試しにひとつ口に運んだ瞬間、あまりの酸っぱさに思わず唇がすぼむ。
(きゃっ……すっぱ。これは、ジャム用の苺ね。生でそのまま食べるのは、さすがに無理だわ)
籠の中を改めて見ると、食べ頃の大きな苺は、上に置かれていた数粒だけだった。
リリアーナの嫌がらせ? 本当に子供っぽいことをするのね。
私は顔を上げ、柔らかく微笑んだ。
「本当に、リリアーナの摘んでくれた苺は甘いわ。特に、この小さな苺が」
「えっ……いえ、それは……」
「ほら。リリアーナも食べてみて。せっかくですもの」
「いらないわ! それはお姉様のために摘んだものですから」
「とっても美味しい苺だから、独り占めなんかできないわ。ほら、ルシアン様も召し上がれ。だって、可愛いリリアーナが摘んだ苺ですよ?」
ルシアン様の味覚は、あれ以来ずっと戻っていない。だから、リリアーナが摘んだというだけで、疑いもせず美味しそうに食べた。

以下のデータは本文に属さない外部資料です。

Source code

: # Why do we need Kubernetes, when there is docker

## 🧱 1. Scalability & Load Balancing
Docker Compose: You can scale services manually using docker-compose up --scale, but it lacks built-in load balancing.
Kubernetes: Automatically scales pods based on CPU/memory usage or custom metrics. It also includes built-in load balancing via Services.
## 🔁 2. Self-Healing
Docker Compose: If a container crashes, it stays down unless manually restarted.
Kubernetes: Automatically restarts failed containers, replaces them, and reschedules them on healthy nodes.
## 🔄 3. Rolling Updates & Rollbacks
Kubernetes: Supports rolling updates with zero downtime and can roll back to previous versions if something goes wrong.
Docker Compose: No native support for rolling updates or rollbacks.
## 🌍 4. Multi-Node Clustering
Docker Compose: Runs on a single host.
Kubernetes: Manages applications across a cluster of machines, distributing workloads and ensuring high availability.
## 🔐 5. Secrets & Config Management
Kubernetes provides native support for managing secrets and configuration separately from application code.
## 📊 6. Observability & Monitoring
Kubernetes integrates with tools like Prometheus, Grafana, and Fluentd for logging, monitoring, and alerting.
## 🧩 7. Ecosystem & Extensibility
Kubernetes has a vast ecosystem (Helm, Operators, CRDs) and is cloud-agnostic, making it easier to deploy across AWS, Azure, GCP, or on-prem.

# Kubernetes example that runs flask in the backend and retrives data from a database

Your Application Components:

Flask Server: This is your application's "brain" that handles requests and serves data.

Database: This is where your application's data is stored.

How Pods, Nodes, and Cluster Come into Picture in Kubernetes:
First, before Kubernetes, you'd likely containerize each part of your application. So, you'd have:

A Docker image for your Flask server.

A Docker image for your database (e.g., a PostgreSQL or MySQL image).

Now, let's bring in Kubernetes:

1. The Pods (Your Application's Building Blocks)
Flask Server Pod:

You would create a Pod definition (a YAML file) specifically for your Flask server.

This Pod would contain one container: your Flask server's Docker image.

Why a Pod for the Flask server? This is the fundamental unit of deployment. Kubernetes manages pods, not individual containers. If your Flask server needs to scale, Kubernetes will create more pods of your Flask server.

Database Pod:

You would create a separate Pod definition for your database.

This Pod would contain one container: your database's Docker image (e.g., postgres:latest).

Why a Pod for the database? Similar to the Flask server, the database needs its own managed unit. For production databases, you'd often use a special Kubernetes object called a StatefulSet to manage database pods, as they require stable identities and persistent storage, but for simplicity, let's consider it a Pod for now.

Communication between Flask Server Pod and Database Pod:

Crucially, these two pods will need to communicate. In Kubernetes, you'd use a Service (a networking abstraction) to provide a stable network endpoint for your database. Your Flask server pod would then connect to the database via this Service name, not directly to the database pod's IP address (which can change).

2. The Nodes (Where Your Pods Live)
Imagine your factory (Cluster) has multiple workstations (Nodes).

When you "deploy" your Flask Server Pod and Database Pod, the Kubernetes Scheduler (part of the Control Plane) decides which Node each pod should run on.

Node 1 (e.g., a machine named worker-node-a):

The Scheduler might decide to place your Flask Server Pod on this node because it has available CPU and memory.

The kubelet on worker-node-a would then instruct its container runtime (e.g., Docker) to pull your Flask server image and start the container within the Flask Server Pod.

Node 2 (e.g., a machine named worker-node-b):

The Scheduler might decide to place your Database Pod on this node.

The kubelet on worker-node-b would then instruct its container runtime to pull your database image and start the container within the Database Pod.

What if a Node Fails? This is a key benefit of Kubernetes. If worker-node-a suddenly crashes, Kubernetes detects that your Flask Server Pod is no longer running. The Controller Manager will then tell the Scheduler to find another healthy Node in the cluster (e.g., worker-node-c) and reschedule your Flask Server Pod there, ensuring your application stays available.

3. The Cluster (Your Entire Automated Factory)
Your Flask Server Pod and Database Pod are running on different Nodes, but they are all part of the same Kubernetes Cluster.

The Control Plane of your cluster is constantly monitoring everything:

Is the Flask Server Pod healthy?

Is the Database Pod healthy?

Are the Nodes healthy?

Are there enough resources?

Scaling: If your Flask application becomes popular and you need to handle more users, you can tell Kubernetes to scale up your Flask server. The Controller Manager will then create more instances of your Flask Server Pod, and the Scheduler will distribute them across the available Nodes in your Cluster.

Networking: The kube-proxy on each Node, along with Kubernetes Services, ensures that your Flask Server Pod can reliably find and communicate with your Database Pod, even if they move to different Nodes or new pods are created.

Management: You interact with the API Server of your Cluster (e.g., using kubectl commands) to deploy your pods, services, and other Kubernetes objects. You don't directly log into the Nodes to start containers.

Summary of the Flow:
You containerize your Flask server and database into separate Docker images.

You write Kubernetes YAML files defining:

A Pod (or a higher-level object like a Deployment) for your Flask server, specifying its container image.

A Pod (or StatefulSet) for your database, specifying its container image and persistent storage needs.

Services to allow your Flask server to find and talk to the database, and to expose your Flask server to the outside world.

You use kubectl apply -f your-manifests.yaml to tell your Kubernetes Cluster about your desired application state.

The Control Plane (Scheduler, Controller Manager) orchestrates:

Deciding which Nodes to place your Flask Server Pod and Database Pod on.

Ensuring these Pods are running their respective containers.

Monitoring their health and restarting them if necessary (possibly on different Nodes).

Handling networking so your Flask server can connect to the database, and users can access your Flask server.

「うん、すっごく美味しいよ。さすがは、リリアーナが自ら摘んだ苺だ」
「でしょう? リリアーナは苺摘みがとても上手だわ。さぁ、召し上がれ」
リリアーナは渋々、私が差し出したすっぱい苺を口に入れた。
途端に、きゅっとすぼむ口元。
それでも、「すっぱい」とは言えない。
「お、美味しいですわ……とても、甘いです」
すっかり涙目になっている。
ルシアン様が、何度も勧めたからだ。
(……彼も、たまには良いことをするのね)
「こんなに美味しい苺ですもの。私は少しだけでいいわ。上の大きな苺だけいただくわ。小さな苺はリリアーナにあげるわね。だって、小粒のほうが量もあって、甘いでしょう?」
私はにっこり笑って、ジャム用苺が入った籠を、リリアーナに手渡した。
「あぁ、それは良い考えだね。リリアーナ、良かったね」
ルシアン様は上機嫌で、リリアーナは、不満げな顔を隠しきれないまま帰っていった。
あの、すっぱい苺の籠を抱えて……。
◆◇◆
一部始終を見ていた薬達が声をあげた。
「雪鈴さまぁー。大丈夫? 本当に、あの子って意地悪ねぇー。でも、すっぱい苺を食べさせたのは、スカッとしたわぁー。いつも、嫌がらせが成功すると思ったら大間違いよー」
「手の込んだことをしやがる。それに、あの男。いけすかないったらありゃしねぇ。リリアーナのこと、褒めてたね……きもっ!」
「ルシアン様はね。あれが通常運転なのよ。いつだって、リリアーナの味方なの」
「僕、むかつくー! 見る目がなさすぎるよ。凜とした美しさがある雪鈴さまの良さがわからないなんて、目が見えてないんだね」
お世辞でも嬉しい。薬たちは私を和ませたり、励ましてくれる。
それからしばらくして、王太子様付きの侍女が訪れた。
「王太子様はセシリア様を、いつも気にかけておりますよ。こちらは王太子様からです」
侍女はオレンジが入った籠を差し出した。
「まあ、嬉しいわ。オレンジは大好きなフルーツですわ」
私は丁寧にお礼を言うと「また、参りますね」と言いながら彼女は去っていった。
部屋にいい香りが満ちて、心がゆっくりとほどけていく。籠の底には小さな紙が。そこには『絶対に助けるよ』と書かれていた。思わず頬が緩み、心がぽかぽかと暖かくなる。
「王太子さま、優しいわねー。私、王太子さま、好きだなぁー」
「うん、僕も好き。雪鈴さまを大事にしてくれるからね」
「俺も好きだぞ! 早く助けに来いよー」
ベッドに入っても、しばらく楽しい薬たちのおしゃべりを聞いていた。